The in-state rivalry between Penn State and Pittsburgh will finally be renewed in 2016. Stop me if you have heard this before, but the new athletics director at Pittsburgh is eyeing a more long-term relationship between the two in-state power conference programs.
Scott Barnes is just now getting situated as the new AD at Pittsburgh, and he has his hopes of getting his Panthers on Penn State’s schedule for years to come. Maybe it is playing to the people to a certain degree, but the comments from Barnes continue to leave the door of possibility open for a long-term series deal between Penn State and Pittsburgh. If nothing else, Barnes now leaves it to his counterpart at Penn State, Sandy Barbour, to take the next step.

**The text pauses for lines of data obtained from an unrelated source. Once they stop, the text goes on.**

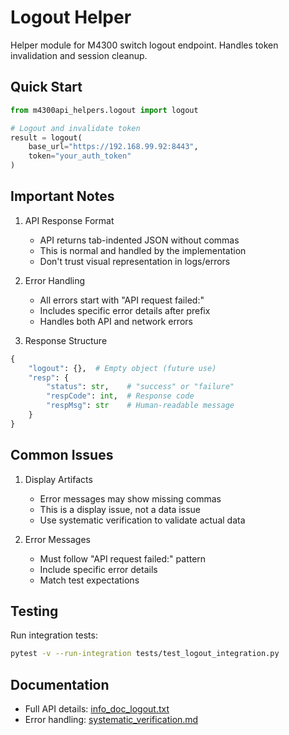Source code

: # Logout Helper

Helper module for M4300 switch logout endpoint. Handles token invalidation and session cleanup.

## Quick Start

```python
from m4300api_helpers.logout import logout

# Logout and invalidate token
result = logout(
    base_url="https://192.168.99.92:8443",
    token="your_auth_token"
)
```

## Important Notes

1. API Response Format
   - API returns tab-indented JSON without commas
   - This is normal and handled by the implementation
   - Don't trust visual representation in logs/errors

2. Error Handling
   - All errors start with "API request failed:"
   - Includes specific error details after prefix
   - Handles both API and network errors

3. Response Structure
```python
{
    "logout": {},  # Empty object (future use)
    "resp": {
        "status": str,    # "success" or "failure"
        "respCode": int,  # Response code
        "respMsg": str    # Human-readable message
    }
}
```

## Common Issues

1. Display Artifacts
   - Error messages may show missing commas
   - This is a display issue, not a data issue
   - Use systematic verification to validate actual data

2. Error Messages
   - Must follow "API request failed:" pattern
   - Include specific error details
   - Match test expectations

## Testing

Run integration tests:
```bash
pytest -v --run-integration tests/test_logout_integration.py
```

## Documentation

- Full API details: [info_doc_logout.txt](../../../docs/dev/mcp_info/info_doc_logout.txt)
- Error handling: [systematic_verification.md](../../../docs/dev/systematic_verification.md)
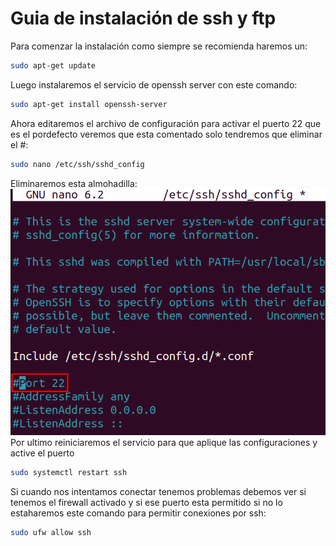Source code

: # Guia de instalación de ssh y ftp
Para comenzar la instalación como siempre se recomienda haremos un:
```bash
sudo apt-get update
```
Luego instalaremos el servicio de openssh server con este comando:
```bash 
sudo apt-get install openssh-server
```
Ahora editaremos el archivo de configuración para activar el puerto 22 que es el pordefecto veremos que esta comentado solo tendremos que eliminar el #:
```bash 
sudo nano /etc/ssh/sshd_config
```
Eliminaremos esta almohadilla:
![ssh1](https://github.com/AlvaroAMGX/Practica_2_Trimestre_SRI/blob/main/capturas/ssh.png)
Por ultimo reiniciaremos el servicio para que aplique las configuraciones y active el puerto
```bash
sudo systemctl restart ssh
```
Si cuando nos intentamos conectar tenemos problemas debemos ver si tenemos el firewall activado y si ese puerto esta permitido si no lo estaharemos este comando para permitir conexiones por ssh:
```bash
sudo ufw allow ssh
```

“Penn State, for us, we want to play that game as long as we can, home-and-home,” Barnes said, per The Pittsburgh Post-Gazette. “We’re working hard to try to move that forward.”
According to the story, one of the first phone calls he made after taking over the job was to Barbour. The purpose of the call was to stress the importance of the series.

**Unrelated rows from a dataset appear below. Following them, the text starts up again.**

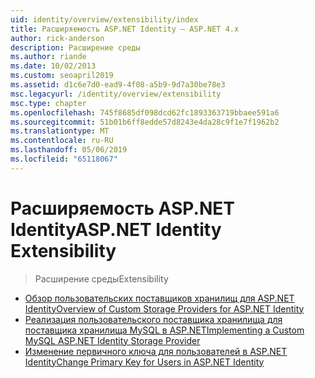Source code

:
 ```yaml
---
uid: identity/overview/extensibility/index
title: Расширяемость ASP.NET Identity – ASP.NET 4.x
author: rick-anderson
description: Расширение среды
ms.author: riande
ms.date: 10/02/2013
ms.custom: seoapril2019
ms.assetid: d1c6e7d0-ead9-4f08-a5b9-9d7a30be78e3
msc.legacyurl: /identity/overview/extensibility
msc.type: chapter
ms.openlocfilehash: 745f8685df098dcd62fc1893363719bbaee591a6
ms.sourcegitcommit: 51b01b6ff8edde57d8243e4da28c9f1e7f1962b2
ms.translationtype: MT
ms.contentlocale: ru-RU
ms.lasthandoff: 05/06/2019
ms.locfileid: "65118067"
---
```

# <a name="aspnet-identity-extensibility"></a><span data-ttu-id="cc55d-103">Расширяемость ASP.NET Identity</span><span class="sxs-lookup"><span data-stu-id="cc55d-103">ASP.NET Identity Extensibility</span></span>

> <span data-ttu-id="cc55d-104">Расширение среды</span><span class="sxs-lookup"><span data-stu-id="cc55d-104">Extensibility</span></span>

- [<span data-ttu-id="cc55d-105">Обзор пользовательских поставщиков хранилищ для ASP.NET Identity</span><span class="sxs-lookup"><span data-stu-id="cc55d-105">Overview of Custom Storage Providers for ASP.NET Identity</span></span>](overview-of-custom-storage-providers-for-aspnet-identity.md)
- [<span data-ttu-id="cc55d-106">Реализация пользовательского поставщика хранилища для поставщика хранилища MySQL в ASP.NET</span><span class="sxs-lookup"><span data-stu-id="cc55d-106">Implementing a Custom MySQL ASP.NET Identity Storage Provider</span></span>](implementing-a-custom-mysql-aspnet-identity-storage-provider.md)
- [<span data-ttu-id="cc55d-107">Изменение первичного ключа для пользователей в ASP.NET Identity</span><span class="sxs-lookup"><span data-stu-id="cc55d-107">Change Primary Key for Users in ASP.NET Identity</span></span>](change-primary-key-for-users-in-aspnet-identity.md)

We have come a long way in the approach each school has seemed to have to the rivalry. While the importance of keeping seven home games is still crucial for Penn State, the sparks are flying left and right on both sides to get the series back up and running for a longer period of time. The biggest obstacle, of course, is differences in scheduling philosophies in the Big Ten and ACC.
The Big Ten is using a nine-game conference schedule starting in 2016, which will limit some of what Penn State will be able to do with scheduling. The nine-game conference schedule format will put Penn State on the road in conference play for five games every other year (odd-numbered seasons starting in 2017). This leaves four home games in conference play and three non-conference games to get to seven home games, which is the bare minimum Penn State will operate with unless getting an opportunity to cash in on a big neutral site match-up in Arlington or Atlanta. Penn State has scheduled home non-conference games in 2017 (including Pitt) and has two spots to fill in 2019 (Pitt at home again), and expect two more home games scheduled those seasons as well. Penn State also has home-and-home deals with West Virginia (2023-2024) and Virginia Tech (2020, 2025) lined up to give Penn State home game sin those odd-numbered seasons.
The ACC uses an eight-game conference schedule, but includes Notre Dame on a rotating schedule for all ACC members and requires each member to schedule one non-conference game each season against a power conference opponent. For Pittsburgh, this figures to help reignite the long-time rivalries with Penn State and perhaps, someday, West Virginia. Barnes has his sights set on Penn State ahead of WVU though. For Pitt, being able to work out a long-term deal with Penn State would eliminate the stress of scheduling other power conference opponents to satisfy the ACC scheduling requirement. But when is the earliest that could happen? Thanks to programs scheduling so many years out, it may not happen for quite some time.
The upcoming four-year series (which is actually two separate two-year home-and-home deals lined up back-to-back) concludes in 2019. Pitt still has a schedule vacancy to fill in 2020, but also has Notre Dame on the schedule at home that season. Pittsburgh then has a home-and-home with Tennessee scheduled in 2021-2022, and Cincinnati in 2023-2024. Notre Dame also rotates back on the Pitt schedule in 2023 (and 2025) as well. Juggling so many scheduling commitments between Pittsburgh and Penn State means any hope there is a long-term series arrangement is not likely to happen anytime before 2020, as much as you might like to see it happen.